We descended a low angle east aspect down to about 8500' and found quality surface conditions and fun turns. This week's snow comprised the upper 35 cm of the snowpack, was right side up, and generally well-bonded to the new/old interface below. Hand shears, up-track tests, and small test slopes were non-reactive. We avoided any sustained slopes over 30 degrees and we saw no obvious signs of instability during our tour.
We dug two quick pits and performed an ECT in each. We found very similar poor structure in both pits and both ECT's propagated across the column within a layer of soft facets about 18" below the surface.

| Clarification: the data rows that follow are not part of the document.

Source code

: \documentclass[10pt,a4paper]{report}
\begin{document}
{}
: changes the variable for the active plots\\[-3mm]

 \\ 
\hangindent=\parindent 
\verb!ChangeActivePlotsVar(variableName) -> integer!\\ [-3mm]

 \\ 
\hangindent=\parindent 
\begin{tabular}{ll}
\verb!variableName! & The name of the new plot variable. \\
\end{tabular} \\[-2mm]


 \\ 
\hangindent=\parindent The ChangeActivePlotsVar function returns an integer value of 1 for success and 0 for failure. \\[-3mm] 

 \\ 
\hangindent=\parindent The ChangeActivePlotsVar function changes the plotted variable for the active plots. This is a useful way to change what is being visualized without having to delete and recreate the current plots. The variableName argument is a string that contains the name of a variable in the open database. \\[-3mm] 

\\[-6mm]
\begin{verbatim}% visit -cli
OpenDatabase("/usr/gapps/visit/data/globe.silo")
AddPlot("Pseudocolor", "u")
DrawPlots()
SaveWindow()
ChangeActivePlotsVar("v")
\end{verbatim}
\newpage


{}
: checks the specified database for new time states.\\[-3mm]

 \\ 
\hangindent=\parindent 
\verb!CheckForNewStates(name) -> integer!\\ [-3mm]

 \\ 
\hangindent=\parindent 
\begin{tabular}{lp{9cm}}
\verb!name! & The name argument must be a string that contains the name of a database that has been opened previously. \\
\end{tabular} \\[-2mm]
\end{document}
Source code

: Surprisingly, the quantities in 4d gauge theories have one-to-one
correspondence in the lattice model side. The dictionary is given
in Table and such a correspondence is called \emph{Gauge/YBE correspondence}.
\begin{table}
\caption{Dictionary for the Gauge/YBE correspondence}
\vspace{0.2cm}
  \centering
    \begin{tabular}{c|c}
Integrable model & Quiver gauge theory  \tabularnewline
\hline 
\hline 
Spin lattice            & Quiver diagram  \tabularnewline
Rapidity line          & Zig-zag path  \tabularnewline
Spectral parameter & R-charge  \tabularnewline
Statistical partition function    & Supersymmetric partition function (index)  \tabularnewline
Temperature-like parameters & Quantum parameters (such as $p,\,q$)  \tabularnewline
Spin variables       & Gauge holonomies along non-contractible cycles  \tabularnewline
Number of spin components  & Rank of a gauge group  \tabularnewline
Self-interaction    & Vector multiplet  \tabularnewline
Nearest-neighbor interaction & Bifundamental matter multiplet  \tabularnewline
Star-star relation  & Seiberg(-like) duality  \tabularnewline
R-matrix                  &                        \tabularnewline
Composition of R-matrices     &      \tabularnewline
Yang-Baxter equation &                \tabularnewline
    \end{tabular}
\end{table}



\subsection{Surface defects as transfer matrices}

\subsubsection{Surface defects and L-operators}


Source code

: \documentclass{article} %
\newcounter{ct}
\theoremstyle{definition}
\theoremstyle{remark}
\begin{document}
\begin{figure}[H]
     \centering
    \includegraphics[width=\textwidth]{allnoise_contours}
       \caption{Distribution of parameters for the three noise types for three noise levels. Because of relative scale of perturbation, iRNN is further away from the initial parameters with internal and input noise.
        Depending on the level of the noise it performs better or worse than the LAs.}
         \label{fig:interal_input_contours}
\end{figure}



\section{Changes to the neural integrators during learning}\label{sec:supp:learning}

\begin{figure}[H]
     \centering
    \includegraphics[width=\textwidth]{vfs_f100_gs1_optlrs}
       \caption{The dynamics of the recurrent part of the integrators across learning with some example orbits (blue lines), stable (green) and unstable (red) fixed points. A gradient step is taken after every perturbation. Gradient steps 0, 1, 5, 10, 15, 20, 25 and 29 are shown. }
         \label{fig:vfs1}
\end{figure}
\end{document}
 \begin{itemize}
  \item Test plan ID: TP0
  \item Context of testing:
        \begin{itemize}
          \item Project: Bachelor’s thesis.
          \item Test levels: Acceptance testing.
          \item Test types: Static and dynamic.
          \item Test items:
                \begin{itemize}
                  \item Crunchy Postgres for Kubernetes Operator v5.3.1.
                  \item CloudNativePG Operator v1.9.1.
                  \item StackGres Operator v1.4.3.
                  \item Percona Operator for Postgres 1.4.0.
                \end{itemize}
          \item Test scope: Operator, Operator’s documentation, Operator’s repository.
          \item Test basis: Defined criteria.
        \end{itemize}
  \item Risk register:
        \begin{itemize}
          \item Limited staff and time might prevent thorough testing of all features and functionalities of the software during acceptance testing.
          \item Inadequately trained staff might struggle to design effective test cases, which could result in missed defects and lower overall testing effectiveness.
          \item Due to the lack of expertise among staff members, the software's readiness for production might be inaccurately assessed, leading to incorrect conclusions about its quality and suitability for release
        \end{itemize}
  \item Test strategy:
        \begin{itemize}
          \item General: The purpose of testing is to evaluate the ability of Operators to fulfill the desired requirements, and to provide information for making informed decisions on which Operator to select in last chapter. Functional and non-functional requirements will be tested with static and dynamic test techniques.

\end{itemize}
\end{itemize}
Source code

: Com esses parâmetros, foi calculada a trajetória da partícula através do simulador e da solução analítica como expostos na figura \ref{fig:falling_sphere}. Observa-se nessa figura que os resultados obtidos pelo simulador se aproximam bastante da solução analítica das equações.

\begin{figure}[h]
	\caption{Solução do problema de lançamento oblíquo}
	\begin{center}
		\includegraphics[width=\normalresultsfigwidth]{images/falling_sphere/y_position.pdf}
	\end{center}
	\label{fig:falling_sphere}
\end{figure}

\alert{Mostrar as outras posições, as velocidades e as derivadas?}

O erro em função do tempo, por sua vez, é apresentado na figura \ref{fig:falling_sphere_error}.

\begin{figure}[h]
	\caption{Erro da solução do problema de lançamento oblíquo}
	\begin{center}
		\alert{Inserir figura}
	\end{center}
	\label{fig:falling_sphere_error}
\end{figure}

East aspect @ 8500', 28 degree slope
HS 90 - ECTP24 @ 44 cm
90-55 F>4F>1F - This week's snow
55-50 - P - Rounded Grains - January snow
50-35 - F - Facets
35-33 - 4F - Decomposing Crust/Facets
33-20 - F - Facets
20-Gnd - 1F - DH/Facets
East aspect @ 9100', 12 degree slope
HS 88 - ECTP11 @ 43 cm within a layer of fist-hard facets
Very similar structure to above, except for a 2 cm pencil hard MFcr at the interface below this week's snow capping a few cm of pencil hard rounds from January.
Fist-hard facet layer began at 47 cm and transitioned to 4F DH at 20 cm, with large and striated crystals visible to the naked eye.